A model for damage release in ion-implanted silicon

Abstract
A model to describe the amorphization in ion-implanted silicon is presented, based on the idea that a transferred energy threshold (around 5 keV) is necessary to produce a sufficiently branched and energetic cascade. This amorphizing cascade is seen first as energetic two body collisions, then as the branching of the primary skeleton and, at the final stages, as a hot cloud in which the primary energy is equipartitioned, and remains adiabatically confined before cloud quenching. This view allows some quantitative estimations: the dimension of the cloud, the threshold energy for their formation, and the number of the involved atoms. Original experimental evidence is presented to support this framework. In principle, the behavior of boron implanted in (100) silicon, at a constant fluence (9×1015 cm−2) and at a variable impinging energy (in the range 20–45 keV), puts in evidence the possibility to amorphize only above a critical threshold.
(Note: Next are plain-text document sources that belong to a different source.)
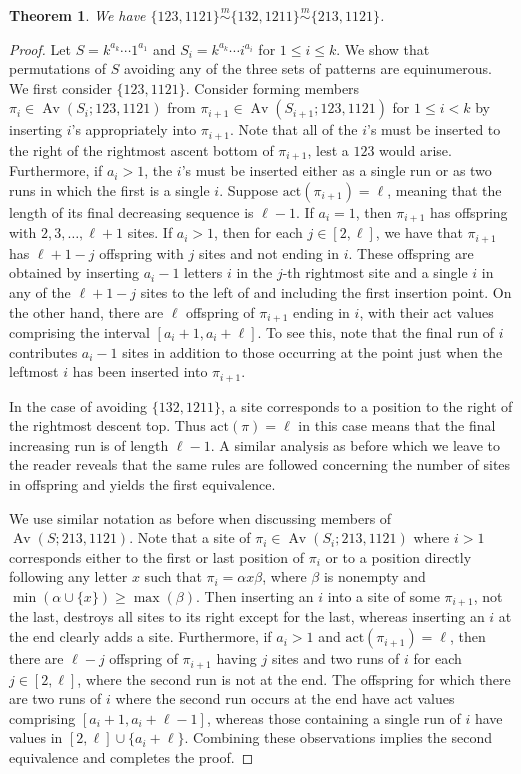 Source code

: \documentclass[11pt]{amsart}
\theoremstyle{plain}
\newtheorem{theorem}{Theorem}[section]
\theoremstyle{definition}
\newcommand{\csim}{\stackrel{m}{\sim}}
\DeclareMathOperator{\Av}{Av}
\begin{document}
\begin{theorem}\label{123,1121}
 We have $\{123,1121\}\csim\{132,1211\}\csim\{213,1121\}$.\label{1231121th}
\end{theorem}
\begin{proof}
Let $S=k^{a_k}\cdots1^{a_1}$ and $S_i=k^{a_k}\cdots i^{a_i}$ for $1 \leq i \leq k$.  We show
that permutations of $S$ avoiding any of the three sets of patterns are equinumerous.  We first
consider $\{123,1121\}$.  Consider forming members $\pi_i \in \Av(S_i;123,1121)$ from $\pi_{i+1}
\in \Av(S_{i+1};123,1121)$ for $1 \leq i<k$ by inserting $i$'s appropriately into $\pi_{i+1}$.
Note that all of the $i$'s must be inserted to the right of the rightmost ascent bottom of
$\pi_{i+1}$, lest a $123$ would arise.  Furthermore, if $a_i>1$, the $i$'s must be inserted either as
a single run or as two runs in which the first is a single $i$.  Suppose
$\text{act}(\pi_{i+1})=\ell$, meaning that the length of its final decreasing sequence is $\ell-1$.
If $a_{i}=1$, then $\pi_{i+1}$ has offspring with $2,3,\ldots,\ell+1$ sites.  If $a_i>1$, then for
each $j \in [2,\ell]$, we have that $\pi_{i+1}$ has $\ell+1-j$ offspring with $j$ sites and not
ending in $i$.  These offspring are obtained by inserting $a_i-1$ letters $i$ in the $j$-th rightmost
site and a single $i$ in any of the $\ell+1-j$ sites to the left of and including the first insertion
point.  On the other hand, there are $\ell$ offspring of $\pi_{i+1}$ ending in $i$, with their act
values comprising the interval $[a_i+1,a_i+\ell]$.  To see this, note that the final run of $i$
contributes $a_i-1$ sites in addition to those occurring at the point just when the leftmost $i$ has
been inserted into $\pi_{i+1}$.

In the case of avoiding $\{132,1211\}$, a site corresponds to a position to the right of the
rightmost descent top.  Thus $\text{act}(\pi)=\ell$ in this case means that the final increasing run
is of length $\ell-1$.  A similar analysis as before which we leave to the reader reveals that the
same rules are followed concerning the number of sites in offspring and yields the first equivalence.

We use similar notation as before when discussing members of $\Av(S;213,1121)$.  Note that a site of
$\pi_i \in \Av(S_i;213,1121)$ where $i>1$ corresponds either to the first or last position of
$\pi_i$ or to a position directly following any letter $x$ such that $\pi_i=\alpha x \beta$, where
$\beta$ is nonempty and $\min(\alpha\cup\{x\}) \geq \max(\beta)$.  Then inserting an $i$ into a site
of some $\pi_{i+1}$, not the last, destroys all sites to its right except for the last, whereas
inserting an $i$ at the end clearly adds a site.  Furthermore, if $a_i>1$ and
$\text{act}(\pi_{i+1})=\ell$, then there are $\ell-j$ offspring of $\pi_{i+1}$ having $j$ sites and
two runs of $i$ for each $j \in [2,\ell]$, where the second run is not at the end.  The offspring for
which there are two runs of $i$ where the second run occurs at the end have act values comprising
$[a_i+1,a_i+\ell-1]$, whereas those containing a single run of $i$ have values in
$[2,\ell]\cup\{a_i+\ell\}$. Combining these observations implies the second equivalence and completes
the proof.
\end{proof}
\end{document}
The position of the amorphized regions also suggests that amorphization can take place only where sufficiently energetic recoils are produced. The existence of point defects out of the amorphized regions and their progressive involvement causes superlinear amorphization effects. This mechanism is viewed, in the framework of this model, as a decreasing of the amorphization threshold energy, because of the releasing of the residual energy by the involved point defects. The predictions of the model are compared with the experimental data referring to N+ implanted into (111) silicon at 40 keV, and the resulting agreement is quite satisfactory.